Blue Planet 2
The BBC program features footage from beneath the world's oceans BBC

KEY POINTS

  • Thalassophobia is the fear of water and oceans
  • It's estimated that in the UK alone, 10 million people have phobias

At its peak Blue Planet II has brought in audiences of 10.3 million, according to BBC stats.

The BBC1 wildlife series, which is screening 16 years after the original, was made over four years and features 125 expeditions in 39 countries. It's a visual masterpiece that has captivated much of the country.

That isn't the case for everyone, however. In fact, a number of people don't just dislike Blue Planet II, they're terrified of it. Christopher Jones is a leading expert in phobias and is referred to 'the breakthrough expert' on his website. He spoke to IBTimes UK and says thalassophobia "is basically a fear of water and specifically thoughts of oceans."

As for being afraid of the sea – and under water specifically – it's hardly a recent fear that's been exacerbated by Blue Planet II. Big cultural moments such as the popularity of Jaws led to widespread fear and misinformed prejudices against sharks and the sea for decades, for example.

He says that "like many other phobias it's often triggered from negative experiences in childhood". They form a "complex specific phobia that either starts from bad experience of water when you were little and nearly drowned" or something wider such as "a form of agoraphobia that makes you feel inferior when looking out to sea".

With the former he says "this triggers a survival response that is a subconscious response designed to keep us alive. Now whenever you see that thing in future, or think about that thing, the same survival response" will kick in.

It's estimated that in the UK up to ten million people suffer with phobias. Whilst thalassophobia isn't one of the most common ones according to Jones – it wouldn't make the top ten – he says it often appears as a symptom of other fears.

In a fear of flying for example, this could stem from claustrophobia, fear of heights, fear of crashing or fear of being out of control. He even says once he investigated this fear further in a patient and uncovered that it was flying over oceans and water that caused their panic.

Jones cites Pavlov's dogs when explaining more about this. In the early twentieth century, Russian psychologist Ivan Pavlov highlighted that his dogs' behaviour (i.e. them salivating) was a response to an association they had formed (i.e. him coming into the room with a bowl). The dogs weren't born doing this so it must have been a learned behaviour in response to life experiences.

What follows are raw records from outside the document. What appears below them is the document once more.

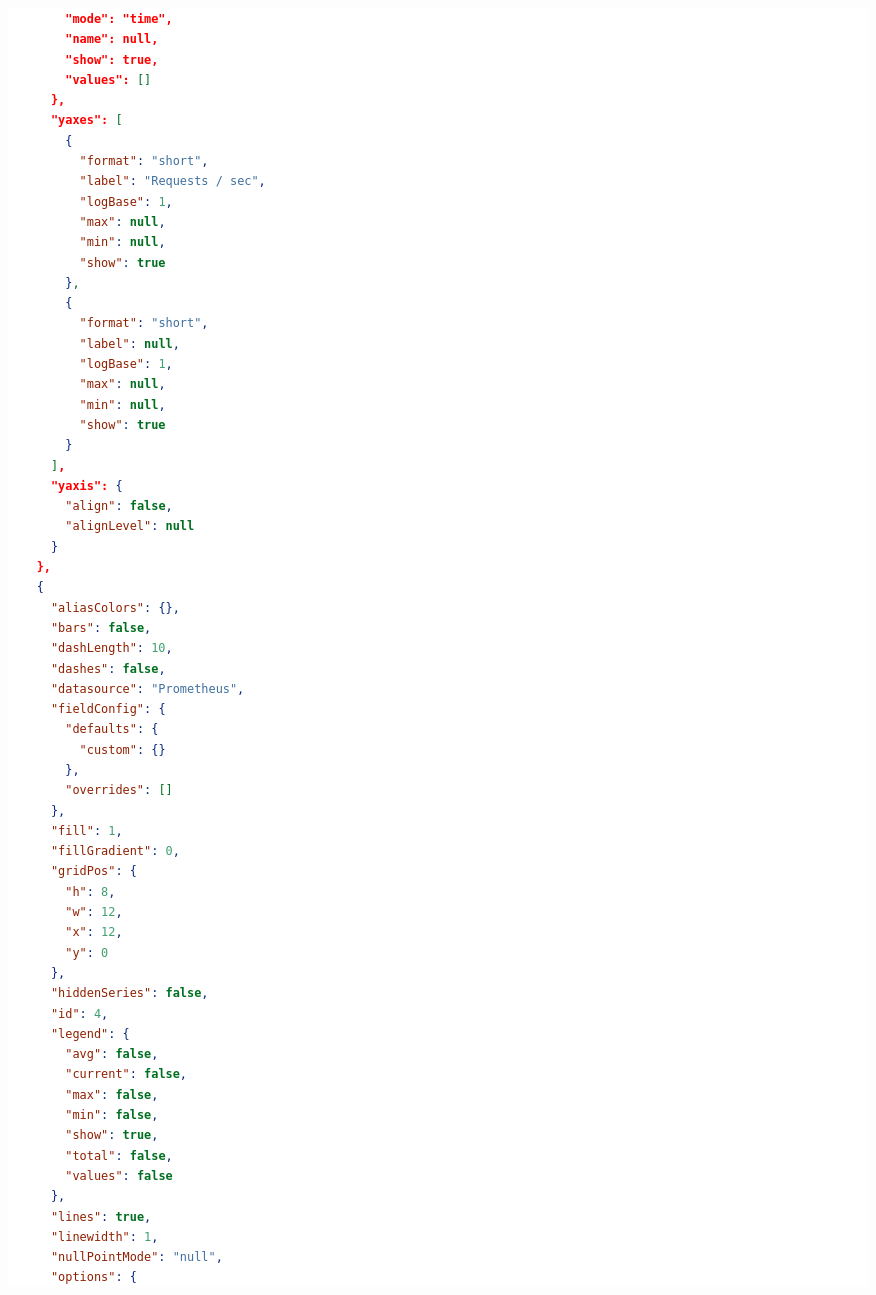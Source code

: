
 ```json
        "mode": "time",
        "name": null,
        "show": true,
        "values": []
      },
      "yaxes": [
        {
          "format": "short",
          "label": "Requests / sec",
          "logBase": 1,
          "max": null,
          "min": null,
          "show": true
        },
        {
          "format": "short",
          "label": null,
          "logBase": 1,
          "max": null,
          "min": null,
          "show": true
        }
      ],
      "yaxis": {
        "align": false,
        "alignLevel": null
      }
    },
    {
      "aliasColors": {},
      "bars": false,
      "dashLength": 10,
      "dashes": false,
      "datasource": "Prometheus",
      "fieldConfig": {
        "defaults": {
          "custom": {}
        },
        "overrides": []
      },
      "fill": 1,
      "fillGradient": 0,
      "gridPos": {
        "h": 8,
        "w": 12,
        "x": 12,
        "y": 0
      },
      "hiddenSeries": false,
      "id": 4,
      "legend": {
        "avg": false,
        "current": false,
        "max": false,
        "min": false,
        "show": true,
        "total": false,
        "values": false
      },
      "lines": true,
      "linewidth": 1,
      "nullPointMode": "null",
      "options": {
```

"With human beings it happens in exactly the same way; we hear a piece of music and we're kissing the love of our life, ten years later we can hear that tune and we're back there hearing those positive feelings. Similarly, if a tune that was popular when the love of our life was breaking up with us plays now, we're back there to those emotions."

"We link like this all the time and that's essentially what happens with this phobia – you become hardwired to it in your past and whenever you experience it again, it's firing off these fear responses."

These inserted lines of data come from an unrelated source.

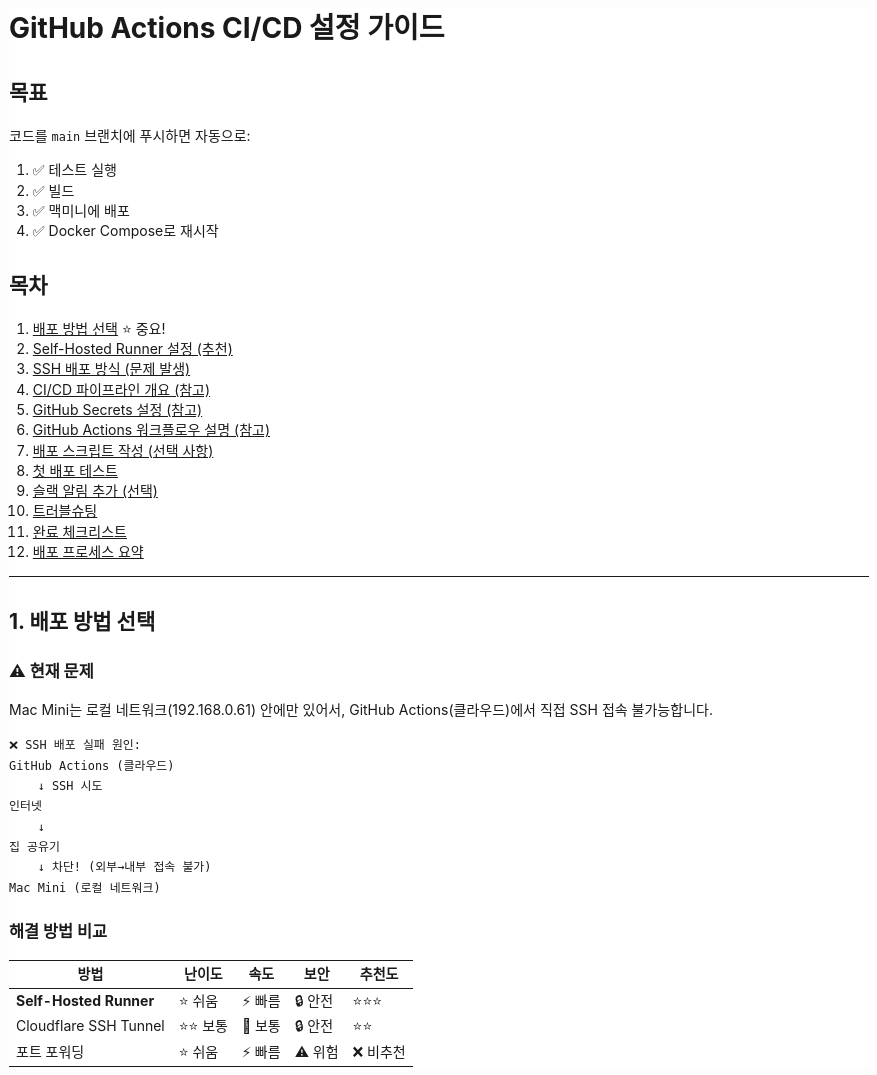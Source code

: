 # GitHub Actions CI/CD 설정 가이드

## 목표

코드를 `main` 브랜치에 푸시하면 자동으로:
1. ✅ 테스트 실행
2. ✅ 빌드
3. ✅ 맥미니에 배포
4. ✅ Docker Compose로 재시작

## 목차

1. [배포 방법 선택](#1-배포-방법-선택) ⭐ 중요!
2. [Self-Hosted Runner 설정 (추천)](#2-self-hosted-runner-설정-추천)
3. [SSH 배포 방식 (문제 발생)](#3-ssh-배포-방식-문제-발생)
4. [CI/CD 파이프라인 개요 (참고)](#4-cicd-파이프라인-개요-참고)
5. [GitHub Secrets 설정 (참고)](#5-github-secrets-설정-참고)
6. [GitHub Actions 워크플로우 설명 (참고)](#6-github-actions-워크플로우-설명-참고)
7. [배포 스크립트 작성 (선택 사항)](#7-배포-스크립트-작성-선택-사항)
8. [첫 배포 테스트](#8-첫-배포-테스트)
9. [슬랙 알림 추가 (선택)](#9-슬랙-알림-추가-선택)
10. [트러블슈팅](#10-트러블슈팅)
11. [완료 체크리스트](#11-완료-체크리스트)
12. [배포 프로세스 요약](#12-배포-프로세스-요약)

---

## 1. 배포 방법 선택

### ⚠️ 현재 문제
Mac Mini는 로컬 네트워크(192.168.0.61) 안에만 있어서, GitHub Actions(클라우드)에서 직접 SSH 접속 불가능합니다.

```
❌ SSH 배포 실패 원인:
GitHub Actions (클라우드)
    ↓ SSH 시도
인터넷
    ↓
집 공유기
    ↓ 차단! (외부→내부 접속 불가)
Mac Mini (로컬 네트워크)
```

### 해결 방법 비교

| 방법 | 난이도 | 속도 | 보안 | 추천도 |
|------|--------|------|------|--------|
| **Self-Hosted Runner** | ⭐ 쉬움 | ⚡ 빠름 | 🔒 안전 | ⭐⭐⭐ |
| Cloudflare SSH Tunnel | ⭐⭐ 보통 | 🐢 보통 | 🔒 안전 | ⭐⭐ |
| 포트 포워딩 | ⭐ 쉬움 | ⚡ 빠름 | ⚠️ 위험 | ❌ 비추천 |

He says that in the past our primitive brain would learn to associate real threats such as a tiger with danger as a form of self-preservation. Our natural responses in a state of danger are to go into "fight, flight or freeze – if you're trying to get away from it and it gets angry you could fight it, you try and escape it or you play dead – so you freeze."

Can you ever be cured from a phobia?

Jones says people can definitely be cured.

"Nearly all fears are learnt, there's a couple that aren't but most are, so if we can learn to be scared, we can learn to be happy."

While exposure therapy – a method in which patients confront their fears instead of avoiding it – is thought to be the best long-term method of combating anxiety related disorders, Jones firmly disagrees.

"I don't recommend what you call exposure therapy as I find it dated and painful... I find people are worse for it. It's not necessary."

Instead Jones thinks that people need to consider their phobia more.

"What I recommend is dealing with the root cause, working on those internal behaviours, thinking about what we're picturing, what we believe, how we hold ourselves, how we breathe and how we change those patterns. So whatever the trigger is in your past go back and work on that emotional response and take away the emotional charges – what we call memory re-consolidation."

He says: "Logically we know it's not realistic but emotions aren't logical. Today we're taught to tackle everything with logic but... these are irrational phobias, the clue is in the title."

If we want to really understand them, we have to "go into the depths" of what we feel. Only then can we really stop it.